So since Valentine’s Day is just around the corner, I thought this topic would be very appropriate. Love is a very abstract concept, as we all know. It comes in different forms and each type of love we feel is different. It’s like that saying goes, “You never experience the same love twice.” I think that’s pretty accurate.
How do you know when you love someone? I’m asking all of you because I’m not sure that I’ve ever experienced it. I mean, I know the love from my family, but that’s a little different. I’m talking about relationships. Your boyfriend. Your girlfriend. When I was in my first relationship, we used that word so loosely and we never even said it to each other’s faces. Looking back on it, we both realized that we did love each other, it just wasn’t in the way I wanted it. At the time, I thought I loved him romantically. But now that it’s in the past, whenever I reflect on it, I think that when I said I loved him, I meant it as a friend. I wanted him to be happy, regardless if I was in the picture or not and to be honest, I still feel that way. I really do wish him the best and hope life’s treating him well.

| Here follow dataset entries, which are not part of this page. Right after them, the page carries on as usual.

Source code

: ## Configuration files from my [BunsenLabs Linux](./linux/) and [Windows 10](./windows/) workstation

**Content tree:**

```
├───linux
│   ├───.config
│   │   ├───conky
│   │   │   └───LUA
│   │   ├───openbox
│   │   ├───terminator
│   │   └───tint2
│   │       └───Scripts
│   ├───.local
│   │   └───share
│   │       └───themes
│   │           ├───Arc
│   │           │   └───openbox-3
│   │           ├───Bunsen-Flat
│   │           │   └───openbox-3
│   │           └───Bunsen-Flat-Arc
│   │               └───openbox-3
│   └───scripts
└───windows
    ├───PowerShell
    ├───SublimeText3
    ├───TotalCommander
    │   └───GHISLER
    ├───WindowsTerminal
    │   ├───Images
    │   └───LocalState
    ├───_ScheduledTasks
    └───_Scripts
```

Now I’ve got this new guy. We’re technically not in a relationship, but sometimes we act like it. I think labels scare him, so that’s why we’re taking it slow and just seeing where this goes. Some of you have directly told me that I love him…from the things I’ve written, the feelings I’ve expressed, etc. The truth is, I don’t know that I love him in that sense. I want to, but I don’t want to tell him that I love him until I actually mean it. To me, I’d rather hear those words once from someone and have him mean it, rather than say it a bunch of times and not really mean it…just saying it because it’s what I want to hear.
I’ve never told a guy I love him face to face. I’ve never expressed that kind of emotion towards a guy so I’m not sure what to expect. But I’ve always heard that you’ll know when you’re in love. I hope that’s the case. However, with that comes a fear…if it took me a long time to get over a relationship that shouldn’t have even been considered one, it makes me wonder how I will handle myself in this next relationship…new guy, new feelings, new chances. I know that with every relationship, pain is inevitable, but it scares me. I know I shouldn’t be, but no likes to have a fear of the unknown.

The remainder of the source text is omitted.